Task to carry out -> Check each line of the listing below for the string "from", and copy the ones that have it.

--

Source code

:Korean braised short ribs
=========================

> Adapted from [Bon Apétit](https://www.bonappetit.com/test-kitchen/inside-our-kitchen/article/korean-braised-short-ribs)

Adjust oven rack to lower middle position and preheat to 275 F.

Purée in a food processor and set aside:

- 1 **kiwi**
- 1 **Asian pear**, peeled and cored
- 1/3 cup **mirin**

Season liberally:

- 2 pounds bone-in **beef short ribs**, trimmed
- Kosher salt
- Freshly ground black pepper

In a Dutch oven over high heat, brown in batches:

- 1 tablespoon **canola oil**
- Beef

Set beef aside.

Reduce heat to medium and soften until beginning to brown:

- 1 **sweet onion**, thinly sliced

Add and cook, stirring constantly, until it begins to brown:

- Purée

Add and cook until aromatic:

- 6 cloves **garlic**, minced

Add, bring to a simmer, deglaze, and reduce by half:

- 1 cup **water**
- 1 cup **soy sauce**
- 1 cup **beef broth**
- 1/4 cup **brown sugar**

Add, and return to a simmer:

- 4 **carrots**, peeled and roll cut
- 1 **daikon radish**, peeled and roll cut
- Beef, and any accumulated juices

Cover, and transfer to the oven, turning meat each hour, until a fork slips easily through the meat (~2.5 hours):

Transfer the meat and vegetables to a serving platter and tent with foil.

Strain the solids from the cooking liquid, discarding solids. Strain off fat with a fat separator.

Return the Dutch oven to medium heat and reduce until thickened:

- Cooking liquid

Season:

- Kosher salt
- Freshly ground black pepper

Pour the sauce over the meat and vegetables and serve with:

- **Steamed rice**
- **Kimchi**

--

Answer space ->
> Adapted from [Bon Apétit](https://www.bonappetit.com/test-kitchen/inside-our-kitchen/article/korean-braised-short-ribs)
Strain the solids from the cooking liquid, discarding solids. Strain off fat with a fat separator.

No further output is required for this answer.